*** Opening Input data ***

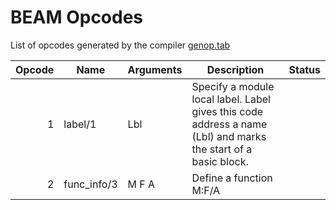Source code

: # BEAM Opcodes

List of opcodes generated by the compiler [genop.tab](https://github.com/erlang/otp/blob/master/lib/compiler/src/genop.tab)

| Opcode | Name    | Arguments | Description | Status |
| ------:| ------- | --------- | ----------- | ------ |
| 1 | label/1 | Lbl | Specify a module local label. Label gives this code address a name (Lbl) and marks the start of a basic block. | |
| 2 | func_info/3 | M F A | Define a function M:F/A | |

*** Closing Input data ***
*** Opening Input data ***

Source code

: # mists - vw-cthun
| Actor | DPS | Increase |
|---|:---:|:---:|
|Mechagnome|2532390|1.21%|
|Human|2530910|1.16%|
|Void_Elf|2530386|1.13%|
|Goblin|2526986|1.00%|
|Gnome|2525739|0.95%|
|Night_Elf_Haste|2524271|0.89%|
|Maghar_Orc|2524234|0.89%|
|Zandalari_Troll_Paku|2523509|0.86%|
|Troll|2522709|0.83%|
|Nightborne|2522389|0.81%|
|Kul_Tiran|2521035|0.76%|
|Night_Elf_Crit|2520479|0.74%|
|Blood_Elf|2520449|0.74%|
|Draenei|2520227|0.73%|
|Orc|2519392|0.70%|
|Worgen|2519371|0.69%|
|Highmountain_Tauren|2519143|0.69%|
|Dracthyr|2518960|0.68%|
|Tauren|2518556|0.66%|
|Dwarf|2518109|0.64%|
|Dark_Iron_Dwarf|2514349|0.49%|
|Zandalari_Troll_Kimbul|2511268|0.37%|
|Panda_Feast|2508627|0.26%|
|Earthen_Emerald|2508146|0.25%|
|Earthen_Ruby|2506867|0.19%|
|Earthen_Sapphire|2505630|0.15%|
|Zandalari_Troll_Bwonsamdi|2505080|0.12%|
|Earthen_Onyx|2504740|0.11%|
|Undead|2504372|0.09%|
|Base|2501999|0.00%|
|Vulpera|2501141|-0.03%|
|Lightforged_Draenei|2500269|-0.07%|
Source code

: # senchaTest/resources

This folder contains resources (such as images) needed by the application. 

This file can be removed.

*** Closing Input data ***

# [Your assignment]
Pick out every line of the listing containing the word "resources", and show those lines.

# [Answer section]
: # senchaTest/resources
This folder contains resources (such as images) needed by the application. 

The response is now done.